Back in January I wrote a blog about Huxley’s classic Brave New World, which has always been one of my favorite books. I taught it for years and have always found mountains of issues worthy of serious thought and discussion. In 1985 Neil Postman wrote another provocative book titled Amusing Ourselves To Death in which he promises to discuss the question whether Huxley might have been right in his predictions about what was to become of Western culture. Bear in mind that Huxley wrote his novel in the 1930s and he was English.
In his “Foreword” Postman contrasts Huxley’s remarkable book with Orwell’s equally remarkable book 1984. I shall largely ignore what Postman said about Orwell, but will summarize what he said about Huxley since it is most apt. In America, especially, we love to boast about our freedoms, which we would insist are many. Is it possible that this freedom is an illusion? In Huxley’s view, Postman tells us, “people will come to love their oppression, to adore the technologies that undo their capacities to think.” Anyone who claims it is possible to remain free despite their inability to think is delusional. Further, “What Orwell feared were those who would ban books. What Huxley feared was that there would be no reason to ban a book, for there would be no one who wanted to read one.” Huxley feared that we would be so inundated with information that “we would be reduced to passivity and egoism.” Orwell feared that the truth would be concealed from us. Huxley feared that the truth would be drowned in a sea of irrelevance. Orwell feared we would become a captive culture.
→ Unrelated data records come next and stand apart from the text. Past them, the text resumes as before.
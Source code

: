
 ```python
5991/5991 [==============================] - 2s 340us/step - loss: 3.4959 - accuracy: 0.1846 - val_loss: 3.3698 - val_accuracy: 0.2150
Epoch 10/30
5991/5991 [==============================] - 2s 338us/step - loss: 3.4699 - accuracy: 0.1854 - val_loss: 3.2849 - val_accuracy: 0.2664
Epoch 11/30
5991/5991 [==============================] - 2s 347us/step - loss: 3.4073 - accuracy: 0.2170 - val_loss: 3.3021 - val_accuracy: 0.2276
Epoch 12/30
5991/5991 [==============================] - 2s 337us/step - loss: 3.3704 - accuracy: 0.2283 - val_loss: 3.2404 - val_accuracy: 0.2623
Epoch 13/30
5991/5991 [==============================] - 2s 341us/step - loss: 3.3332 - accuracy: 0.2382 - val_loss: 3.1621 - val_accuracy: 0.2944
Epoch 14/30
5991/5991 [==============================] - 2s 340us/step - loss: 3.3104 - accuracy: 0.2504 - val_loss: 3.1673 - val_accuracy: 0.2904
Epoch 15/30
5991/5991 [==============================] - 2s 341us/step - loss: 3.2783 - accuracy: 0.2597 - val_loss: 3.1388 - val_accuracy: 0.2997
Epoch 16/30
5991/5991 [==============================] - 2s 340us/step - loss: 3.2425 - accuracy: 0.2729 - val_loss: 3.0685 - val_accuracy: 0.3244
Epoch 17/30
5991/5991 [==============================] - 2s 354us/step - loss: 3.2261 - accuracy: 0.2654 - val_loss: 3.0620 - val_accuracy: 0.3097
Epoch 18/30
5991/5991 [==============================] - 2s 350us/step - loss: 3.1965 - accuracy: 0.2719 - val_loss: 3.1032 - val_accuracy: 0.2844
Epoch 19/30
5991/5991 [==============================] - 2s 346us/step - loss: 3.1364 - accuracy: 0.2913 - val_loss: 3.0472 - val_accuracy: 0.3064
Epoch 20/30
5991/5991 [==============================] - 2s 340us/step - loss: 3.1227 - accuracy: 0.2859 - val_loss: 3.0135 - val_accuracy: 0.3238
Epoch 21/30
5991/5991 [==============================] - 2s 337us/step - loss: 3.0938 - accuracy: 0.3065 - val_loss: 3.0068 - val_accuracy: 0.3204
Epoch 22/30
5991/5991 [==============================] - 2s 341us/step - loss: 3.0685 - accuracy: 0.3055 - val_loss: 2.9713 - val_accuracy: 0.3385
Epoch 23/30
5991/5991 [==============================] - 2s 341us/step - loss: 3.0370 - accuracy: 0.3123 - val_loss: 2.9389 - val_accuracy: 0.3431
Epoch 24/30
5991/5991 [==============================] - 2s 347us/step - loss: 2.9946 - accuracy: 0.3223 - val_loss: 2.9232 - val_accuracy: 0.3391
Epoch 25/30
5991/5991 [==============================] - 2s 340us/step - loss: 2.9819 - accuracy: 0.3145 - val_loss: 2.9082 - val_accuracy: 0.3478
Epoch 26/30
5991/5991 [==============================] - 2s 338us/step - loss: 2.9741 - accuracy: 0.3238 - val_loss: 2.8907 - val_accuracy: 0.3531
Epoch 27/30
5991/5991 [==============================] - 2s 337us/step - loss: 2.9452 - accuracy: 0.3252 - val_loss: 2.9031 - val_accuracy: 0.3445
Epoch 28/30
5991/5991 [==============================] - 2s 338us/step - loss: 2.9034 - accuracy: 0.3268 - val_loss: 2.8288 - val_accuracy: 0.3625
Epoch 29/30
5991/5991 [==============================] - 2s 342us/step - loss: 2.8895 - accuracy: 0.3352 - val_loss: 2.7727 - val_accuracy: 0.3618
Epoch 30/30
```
Huxley feared we would become a trivial culture, preoccupied with some equivalence of the feelies, the orgy porgy, and the centrifugal bumblepuppy.”
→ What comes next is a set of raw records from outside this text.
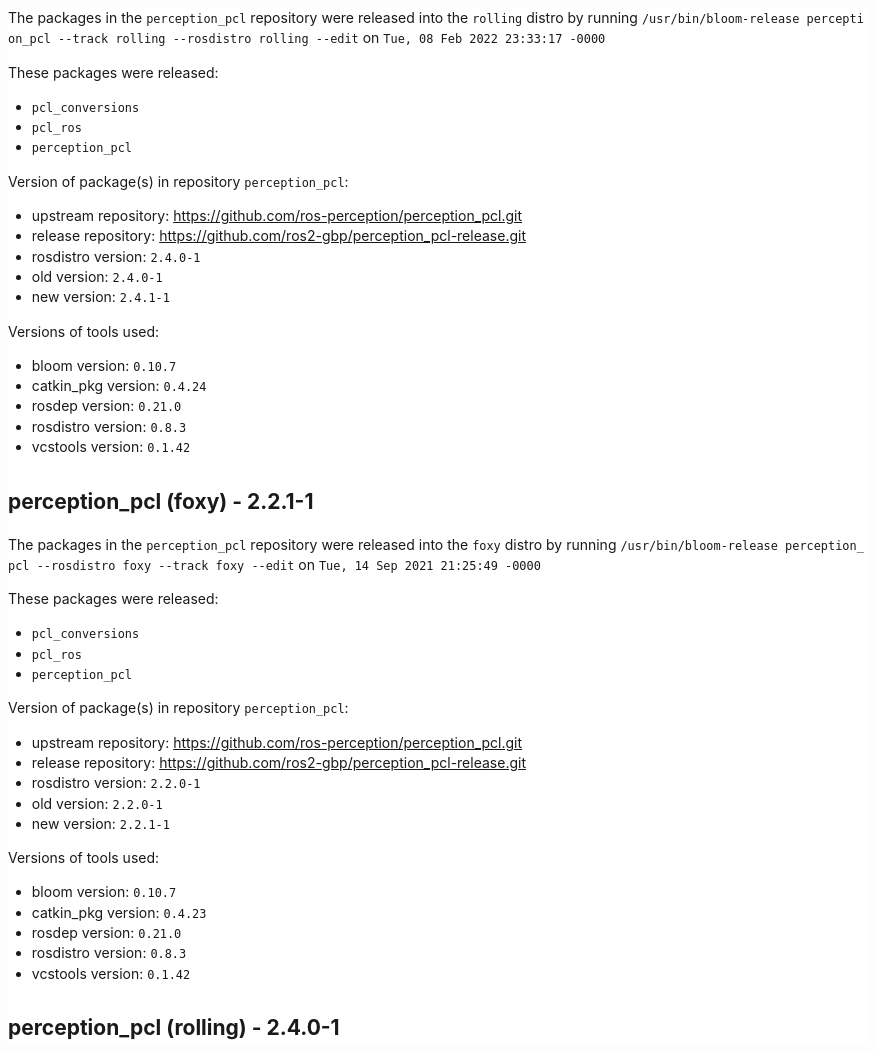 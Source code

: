 The packages in the `perception_pcl` repository were released into the `rolling` distro by running `/usr/bin/bloom-release perception_pcl --track rolling --rosdistro rolling --edit` on `Tue, 08 Feb 2022 23:33:17 -0000`

These packages were released:
- `pcl_conversions`
- `pcl_ros`
- `perception_pcl`

Version of package(s) in repository `perception_pcl`:

- upstream repository: https://github.com/ros-perception/perception_pcl.git
- release repository: https://github.com/ros2-gbp/perception_pcl-release.git
- rosdistro version: `2.4.0-1`
- old version: `2.4.0-1`
- new version: `2.4.1-1`

Versions of tools used:

- bloom version: `0.10.7`
- catkin_pkg version: `0.4.24`
- rosdep version: `0.21.0`
- rosdistro version: `0.8.3`
- vcstools version: `0.1.42`


## perception_pcl (foxy) - 2.2.1-1

The packages in the `perception_pcl` repository were released into the `foxy` distro by running `/usr/bin/bloom-release perception_pcl --rosdistro foxy --track foxy --edit` on `Tue, 14 Sep 2021 21:25:49 -0000`

These packages were released:
- `pcl_conversions`
- `pcl_ros`
- `perception_pcl`

Version of package(s) in repository `perception_pcl`:

- upstream repository: https://github.com/ros-perception/perception_pcl.git
- release repository: https://github.com/ros2-gbp/perception_pcl-release.git
- rosdistro version: `2.2.0-1`
- old version: `2.2.0-1`
- new version: `2.2.1-1`

Versions of tools used:

- bloom version: `0.10.7`
- catkin_pkg version: `0.4.23`
- rosdep version: `0.21.0`
- rosdistro version: `0.8.3`
- vcstools version: `0.1.42`


## perception_pcl (rolling) - 2.4.0-1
Moreover, “As Huxley remarked in Brave New World Revisited [which few people read] the civil libertarians and rationalists who are ever on the alert to oppose tyranny ‘failed to take into account man’s almost infinite appetite for distractions.'” In 1984, Postman added, “people are controlled by inflicting pain. In Brave New World they are controlled by inflicting pleasure. In short, Orwell feared that what we hate would ruin us. Huxley feared that what we loved would ruin us.”
I used Brave New World numerous times in ethics classes and in honors seminars. Discussions were generally lively and the students seemed genuinely engaged for the most part. In one of my last years of teaching I assigned it to a required Freshman class involving well over a hundred students. We met once a week and spent a month on the book. We had a biologist. a psychologist, a philosopher, and a professor of English literature talk about the book from the perspective of their own discipline. We discovered later that many of the students could not read the book — could not comprehend it. Many could not comprehend the cheaters (Cliff’s Notes) they bought that were supposed to explain the complex text (!) to those who apparently cannot read simple prose. Many did not even bother to buy the book. But when the course evaluations came in at the end of the Semester, a number of students, more than I care to recall, asked in unison: “What does this have to do with me?” Indeed.